**TRY IT**
The expected answer is a copy of every line in the listing that has the word "analysis".

==================================================

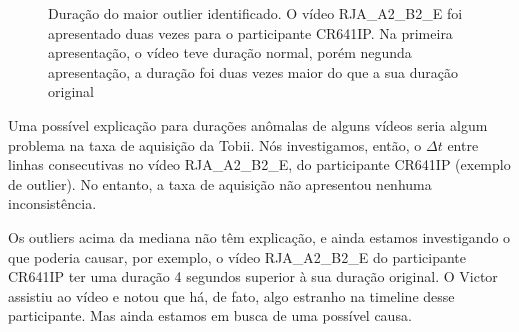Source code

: \documentclass{article}
\begin{document}
\begin{figure}[]
  \caption{Duração do maior outlier identificado. O vídeo RJA\_A2\_B2\_E foi apresentado duas vezes para o participante CR641IP. Na primeira apresentação, o vídeo teve duração normal, porém negunda apresentação, a duração foi duas vezes maior do que a sua duração original}
  \noindent{}
  \centering
\end{figure}

Uma possível explicação para durações anômalas de alguns vídeos seria algum problema na taxa de aquisição da Tobii. Nós investigamos, então, o $\Delta t$ entre linhas consecutivas no vídeo RJA\_A2\_B2\_E, do participante CR641IP (exemplo de outlier). No entanto, a taxa de aquisição não apresentou nenhuma inconsistência.

Os outliers acima da mediana não têm explicação, e ainda estamos investigando o que poderia causar, por exemplo, o vídeo RJA\_A2\_B2\_E do participante CR641IP ter uma duração 4 segundos superior à sua duração original. O Victor assistiu ao vídeo e notou que há, de fato, algo estranho na timeline desse participante. Mas ainda estamos em busca de uma possível causa.
\end{document}
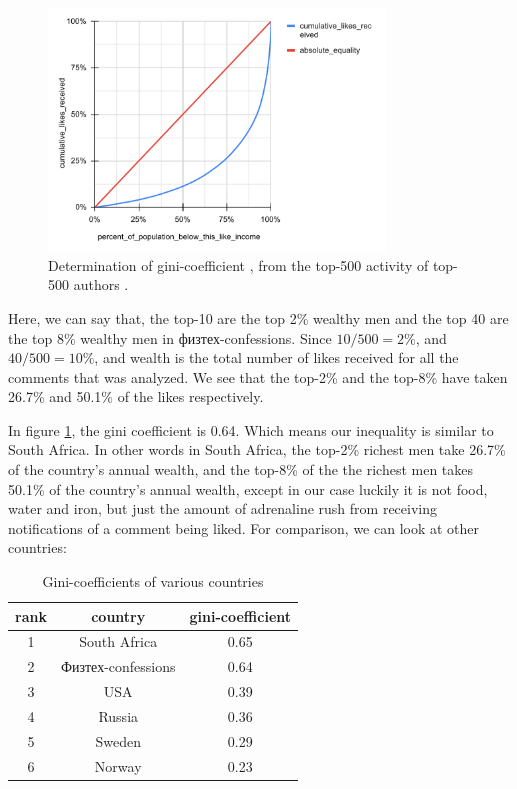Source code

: \documentclass[
	12pt
] {article}
\begin{document}
	\begin{figure}[H]
		\centering
		\includegraphics[width=0.8\textwidth]{fig-gini-calculation}
		\caption{Determination of gini-coefficient \cite{wikipedia-gini}, from the top-500 activity of top-500 authors \cite{sheet-calc-gini-coefficient}.}
		\label{fig-gini-calculation}
	\end{figure}

	Here, we can say that, the top-10 are the top \num{2}\% wealthy men and the top 40 are the top \num{8}\% wealthy men in физтех-confessions. Since $10/500 = 2\%$, and $40/500 = 10\%$, and wealth is the total number of likes received for all the comments that was analyzed. We see that the top-2\% and the top-8\% have taken \num{26.7}\% and \num{50.1}\% of the likes respectively.

	In figure \ref{fig-gini-calculation}, the gini coefficient is \num{0.64}. Which means our inequality is similar to South Africa. In other words in South Africa, the top-\num{2}\% richest men take \num{26.7}\% of the country's annual wealth, and the top-\num{8}\% of the the richest men takes \num{50.1}\% of the country's annual wealth, except in our case luckily it is not food, water and iron, but just the amount of adrenaline rush from receiving notifications of a comment being liked. For comparison, we can look at other countries:
	\begin{table}[H]
		\centering
		\caption{Gini-coefficients of various countries}
		\label{table:gini-countries}
		\begin{tabular}{| c | c | c |} %
			\hline
			rank & country & gini-coefficient \\
			\hline
			1 & South Africa & \num{0.65} \\
			2 & Физтех-confessions & \num{0.64} \\
			3 & USA & \num{0.39} \\
			4 & Russia & \num{0.36} \\
			5 & Sweden & \num{0.29} \\
			6 & Norway & \num{0.23} \\
			\hline
		\end{tabular}
	\end{table}
\end{document}
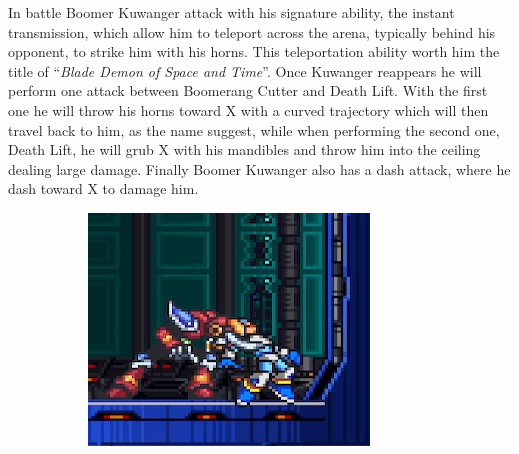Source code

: In battle Boomer Kuwanger attack with his signature ability, the instant transmission, which allow him to teleport across the arena, typically behind his opponent, to strike him with his horns. This teleportation ability worth him the title of  ``\textit{Blade Demon of Space and Time}''\cite{book:MMX_Complete_art}. Once Kuwanger reappears he will perform one attack between Boomerang Cutter and Death Lift. With the first one he will throw his horns toward X with a curved trajectory which will then travel back to him, as the name suggest, while when performing the second one, Death Lift, he will grub X with his mandibles and throw him into the ceiling dealing large damage. Finally Boomer Kuwanger also has a dash attack, where he dash toward X to damage him.
 \begin{figure}[htp]
	\centering
	\begin{subfigure}{0.4\linewidth}
		\centering
		\includegraphics[width=\linewidth]{figures/X1/Boomer_lift_1.jpg}
		\caption{}
	\end{subfigure}
	\begin{subfigure}{0.3\linewidth}
		\centering

\end{subfigure}
\end{figure}
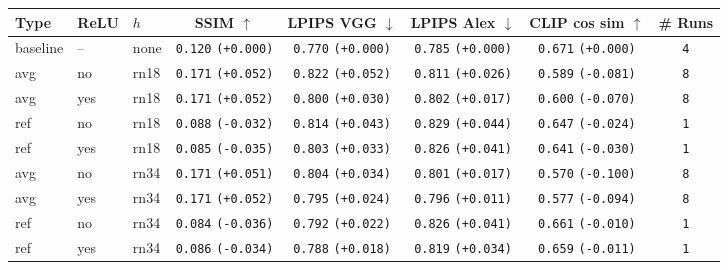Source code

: \begin{tabular}{|l|l|l|c|c|c|c|c|}
\hline
Type & ReLU & $h$ & SSIM $\uparrow$ & LPIPS VGG $\downarrow$ & LPIPS Alex $\downarrow$ & CLIP cos sim $\uparrow$  & \# Runs \\
\hline
baseline & -- & none & \texttt{0.120} {\color{black}\texttt{(+0.000)}}& \texttt{0.770} {\color{black}\texttt{(+0.000)}} & \texttt{0.785} {\color{black}\texttt{(+0.000)}} & \texttt{0.671} {\color{black}\texttt{(+0.000)}} & \texttt{4}\\
avg & no & rn18 & \texttt{0.171} {\color{green}\texttt{(+0.052)}} & \texttt{0.822} {\color{red}\texttt{(+0.052)}} & \texttt{0.811} {\color{red}\texttt{(+0.026)}} & \texttt{0.589} {\color{red}\texttt{(-0.081)}} & \texttt{8}\\
avg & yes & rn18 & \texttt{0.171} {\color{green}\texttt{(+0.052)}} & \texttt{0.800} {\color{red}\texttt{(+0.030)}} & \texttt{0.802} {\color{red}\texttt{(+0.017)}} & \texttt{0.600} {\color{red}\texttt{(-0.070)}} & \texttt{8}\\
ref & no & rn18 & \texttt{0.088} {\color{red}\texttt{(-0.032)}} & \texttt{0.814} {\color{red}\texttt{(+0.043)}} & \texttt{0.829} {\color{red}\texttt{(+0.044)}} & \texttt{0.647} {\color{red}\texttt{(-0.024)}} & \texttt{1}\\
ref & yes & rn18 & \texttt{0.085} {\color{red}\texttt{(-0.035)}} & \texttt{0.803} {\color{red}\texttt{(+0.033)}} & \texttt{0.826} {\color{red}\texttt{(+0.041)}} & \texttt{0.641} {\color{red}\texttt{(-0.030)}} & \texttt{1}\\
avg & no & rn34 & \texttt{0.171} {\color{green}\texttt{(+0.051)}} & \texttt{0.804} {\color{red}\texttt{(+0.034)}} & \texttt{0.801} {\color{red}\texttt{(+0.017)}} & \texttt{0.570} {\color{red}\texttt{(-0.100)}} & \texttt{8}\\
avg & yes & rn34 & \texttt{0.171} {\color{green}\texttt{(+0.052)}} & \texttt{0.795} {\color{red}\texttt{(+0.024)}} & \texttt{0.796} {\color{red}\texttt{(+0.011)}} & \texttt{0.577} {\color{red}\texttt{(-0.094)}} & \texttt{8}\\
ref & no & rn34 & \texttt{0.084} {\color{red}\texttt{(-0.036)}} & \texttt{0.792} {\color{red}\texttt{(+0.022)}} & \texttt{0.826} {\color{red}\texttt{(+0.041)}} & \texttt{0.661} {\color{red}\texttt{(-0.010)}} & \texttt{1}\\
ref & yes & rn34 & \texttt{0.086} {\color{red}\texttt{(-0.034)}} & \texttt{0.788} {\color{red}\texttt{(+0.018)}} & \texttt{0.819} {\color{red}\texttt{(+0.034)}} & \texttt{0.659} {\color{red}\texttt{(-0.011)}} & \texttt{1}\\

\end{tabular}
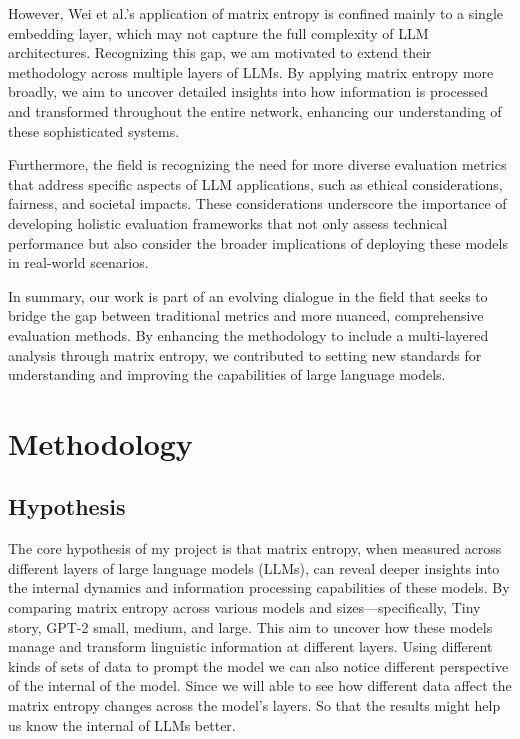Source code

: \documentclass{article}
\begin{document}
However, Wei et al.'s application of matrix entropy is confined mainly to a single embedding layer, which may not capture the full complexity of LLM architectures. Recognizing this gap, we am motivated to extend their methodology across multiple layers of LLMs. By applying matrix entropy more broadly, we aim to uncover detailed insights into how information is processed and transformed throughout the entire network, enhancing our understanding of these sophisticated systems.

Furthermore, the field is recognizing the need for more diverse evaluation metrics that address specific aspects of LLM applications, such as ethical considerations, fairness, and societal impacts. These considerations underscore the importance of developing holistic evaluation frameworks that not only assess technical performance but also consider the broader implications of deploying these models in real-world scenarios.

In summary, our work is part of an evolving dialogue in the field that seeks to bridge the gap between traditional metrics and more nuanced, comprehensive evaluation methods. By enhancing the methodology to include a multi-layered analysis through matrix entropy, we contributed to setting new standards for understanding and improving the capabilities of large language models.



\section{Methodology}

\subsection{Hypothesis}
The core hypothesis of my project is that matrix entropy, when measured across different layers of large language models (LLMs), can reveal deeper insights into the internal dynamics and information processing capabilities of these models. By comparing matrix entropy across various models and sizes—specifically, Tiny story, GPT-2 small, medium, and large. This aim to uncover how these models manage and transform linguistic information at different layers. Using different kinds of sets of data to prompt the model we can also notice different perspective of the internal of the model. Since we will able to see how different data affect the matrix entropy changes across the model's layers. So that the results might help us know the internal of LLMs better.
\end{document}
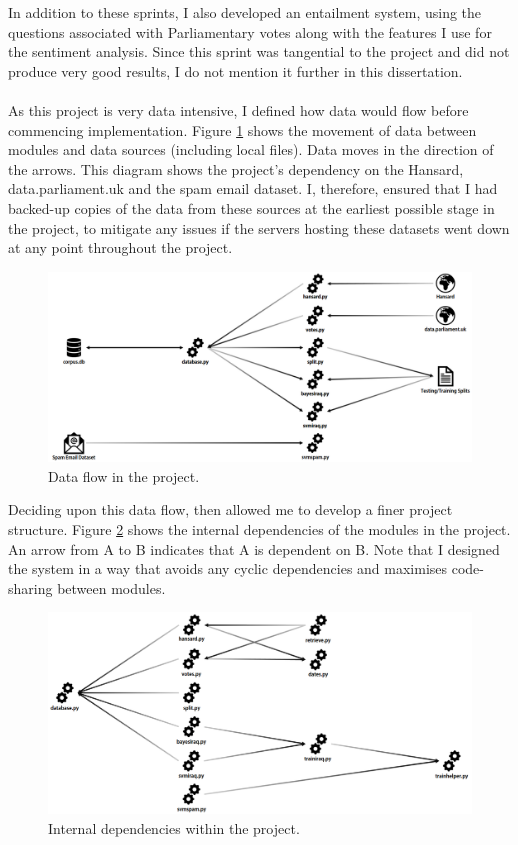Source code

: \documentclass[12pt,a4paper,twoside,openright]{report}
\begin{document}
In addition to these sprints, I also developed an entailment system, using the questions associated with Parliamentary votes along with the features I use for the sentiment analysis. Since this sprint was tangential to the project and did not produce very good results, I do not mention it further in this dissertation.
\\\\
As this project is very data intensive, I defined how data would flow before commencing implementation. Figure \ref{fig:dataflow} shows the movement of data between modules and data sources (including local files). Data moves in the direction of the arrows. This diagram shows the project's dependency on the Hansard, data.parliament.uk and the spam email dataset. I, therefore, ensured that I had backed-up copies of the data from these sources at the earliest possible stage in the project, to mitigate any issues if the servers hosting these datasets went down at any point throughout the project.
\newline
\begin{figure}
	\includegraphics[width=\linewidth]{figs/dataflow3.png}
	\caption{Data flow in the project.}
	\label{fig:dataflow}
\end{figure}

Deciding upon this data flow, then allowed me to develop a finer project structure. Figure \ref{fig:dependencies} shows the internal dependencies of the modules in the project. An arrow from A to B indicates that A is dependent on B. Note that I designed the system in a way that avoids any cyclic dependencies and maximises code-sharing between modules.

\begin{figure}
	\includegraphics[width=\linewidth]{figs/internaldependencies.png}
	\caption{Internal dependencies within the project.}
	\label{fig:dependencies}
\end{figure}
\end{document}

==================================================

**EXPECTED OUTPUT**
In summary, our work is part of an evolving dialogue in the field that seeks to bridge the gap between traditional metrics and more nuanced, comprehensive evaluation methods. By enhancing the methodology to include a multi-layered analysis through matrix entropy, we contributed to setting new standards for understanding and improving the capabilities of large language models.
In addition to these sprints, I also developed an entailment system, using the questions associated with Parliamentary votes along with the features I use for the sentiment analysis. Since this sprint was tangential to the project and did not produce very good results, I do not mention it further in this dissertation.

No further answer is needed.